I am a divorced male with kids dating a divorced woman with kids. 

Any advice here would be helpful to help me understand this situation. 

About 6 weeks ago met a girl and he had great chemistry. She said she is divorced, totally over ex, starting life over in my state. 

Quickly she suggested we live together. Asked if I am seeing anyone else etc. Then one day she went to visit her kids in another state and came back to text me "I am working things out with him so I can see my kids"

I was shocked but let it go. She then started texting me an hour later how much she misses me, feels she is making a mistake etc. 

So we continued to see each other. She suggests we move in together again, buy a home together etc. (she inherited a lot of money as dad just died)

Once again she visits kids and just changes her number!! I call her mom to see what happened, then the gf calls to tell me she is working things out with the ex again.! Once again, a few hours later she misses me, wants to see me etc. 

So we continue to date. Then one day she just says she is moving, is renting s home to be close to her kids in the other state, but wand to see me once a month. I tell her I will be dating other people as a long distance relationship isn't for me. 

So she is basically staying in the other state with her ex husband even though she rented her own house. She said he knows about me etc. 

So now she came back again, saw me more, and told me she wants to live with me during the week, and travel to see her children on the weekends. This was 4 days ago. She is staying with her ex for the final weekend, (again) but assured me she is totally over him and needs to move on. 

She was texting me day and night but now has been total silence for past 4 days. 

Is she that confused? Wants to have both men? 

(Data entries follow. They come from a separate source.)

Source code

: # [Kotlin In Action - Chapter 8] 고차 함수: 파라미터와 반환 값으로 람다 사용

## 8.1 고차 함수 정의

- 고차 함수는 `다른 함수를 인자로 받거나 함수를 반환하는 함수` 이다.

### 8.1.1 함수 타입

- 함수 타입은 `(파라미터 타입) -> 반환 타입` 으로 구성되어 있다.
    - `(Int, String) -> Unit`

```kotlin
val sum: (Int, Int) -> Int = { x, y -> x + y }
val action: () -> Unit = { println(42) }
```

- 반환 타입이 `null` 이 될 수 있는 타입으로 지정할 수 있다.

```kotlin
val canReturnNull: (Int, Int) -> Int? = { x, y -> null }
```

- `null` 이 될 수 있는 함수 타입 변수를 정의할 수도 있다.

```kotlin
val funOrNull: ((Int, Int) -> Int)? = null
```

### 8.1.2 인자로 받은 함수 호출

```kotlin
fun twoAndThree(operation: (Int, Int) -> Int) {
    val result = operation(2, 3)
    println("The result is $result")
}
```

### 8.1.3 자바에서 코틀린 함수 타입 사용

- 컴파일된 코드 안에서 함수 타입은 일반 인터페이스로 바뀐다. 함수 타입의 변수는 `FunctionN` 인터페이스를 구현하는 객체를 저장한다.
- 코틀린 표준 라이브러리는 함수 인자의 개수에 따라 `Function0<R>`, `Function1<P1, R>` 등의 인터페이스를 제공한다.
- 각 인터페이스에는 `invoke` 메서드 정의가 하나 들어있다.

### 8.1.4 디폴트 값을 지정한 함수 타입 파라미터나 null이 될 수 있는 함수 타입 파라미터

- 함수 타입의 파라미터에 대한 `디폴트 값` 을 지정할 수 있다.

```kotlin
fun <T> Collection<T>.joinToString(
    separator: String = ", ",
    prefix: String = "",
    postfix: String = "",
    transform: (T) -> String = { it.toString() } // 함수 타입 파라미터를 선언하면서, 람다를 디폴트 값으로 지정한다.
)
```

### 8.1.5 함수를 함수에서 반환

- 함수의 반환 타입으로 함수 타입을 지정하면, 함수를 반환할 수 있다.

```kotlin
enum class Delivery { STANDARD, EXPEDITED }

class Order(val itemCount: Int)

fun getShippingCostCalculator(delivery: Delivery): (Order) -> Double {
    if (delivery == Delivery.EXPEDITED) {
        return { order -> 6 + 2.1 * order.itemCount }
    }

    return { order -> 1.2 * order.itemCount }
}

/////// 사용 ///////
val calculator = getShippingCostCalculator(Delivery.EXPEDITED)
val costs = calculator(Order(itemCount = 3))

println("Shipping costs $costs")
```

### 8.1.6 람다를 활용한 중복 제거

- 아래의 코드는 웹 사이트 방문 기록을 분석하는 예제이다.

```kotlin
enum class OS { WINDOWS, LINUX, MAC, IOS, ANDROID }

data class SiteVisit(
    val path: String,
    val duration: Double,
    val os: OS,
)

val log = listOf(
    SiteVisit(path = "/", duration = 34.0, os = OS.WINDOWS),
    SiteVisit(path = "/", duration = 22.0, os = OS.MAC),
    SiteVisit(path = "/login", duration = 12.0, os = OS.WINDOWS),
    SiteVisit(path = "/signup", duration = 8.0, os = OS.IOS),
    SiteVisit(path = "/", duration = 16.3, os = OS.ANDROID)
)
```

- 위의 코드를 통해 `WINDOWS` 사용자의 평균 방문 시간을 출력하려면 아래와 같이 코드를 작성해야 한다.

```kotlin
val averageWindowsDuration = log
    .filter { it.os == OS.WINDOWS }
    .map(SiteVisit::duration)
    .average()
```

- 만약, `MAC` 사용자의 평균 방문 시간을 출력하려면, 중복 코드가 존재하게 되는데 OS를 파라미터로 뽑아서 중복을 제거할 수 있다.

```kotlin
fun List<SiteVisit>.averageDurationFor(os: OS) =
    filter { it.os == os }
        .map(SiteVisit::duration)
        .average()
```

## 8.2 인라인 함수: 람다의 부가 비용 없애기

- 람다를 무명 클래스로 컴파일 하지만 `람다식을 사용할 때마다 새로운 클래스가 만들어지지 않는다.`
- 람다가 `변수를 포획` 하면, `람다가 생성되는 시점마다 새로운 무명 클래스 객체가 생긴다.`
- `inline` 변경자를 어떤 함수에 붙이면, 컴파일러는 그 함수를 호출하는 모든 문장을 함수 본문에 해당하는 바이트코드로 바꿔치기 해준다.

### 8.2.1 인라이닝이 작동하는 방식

Just odd when talking to her in person and she is sooo positive about what she wants, then when out of sight changes mind instantly.
_Posted via Mobile Device_


----------



## Ynot (Aug 26, 2014)

If you are sticking around for this, she isn't the only one that is confused. Tell her to take a hike and find some one new. All women are not like this. You deserve better.


----------



## naiveonedave (Jan 9, 2014)

she clearly has not let her ex go. Move on...


----------



## Openminded (Feb 21, 2013)

Wanting to move in together immediately is a big red flag. Wanting to buy a house together immediately is an even bigger one. The two of you don't really know each other so that topic shouldn't even have come up this soon for any reason. 

To say she's confused is putting it nicely. She's ultra impulsive and doesn't exactly sound stable at this point in her life -- or maybe this is just how she normally is. You've only been around her for a brief time so there's no way to tell if this is the temporary her or the permanent her. But it's not a good view either way. Move on.


----------



## Divorcedguy (Apr 18, 2016)

What has been irritating is how sure she always is. 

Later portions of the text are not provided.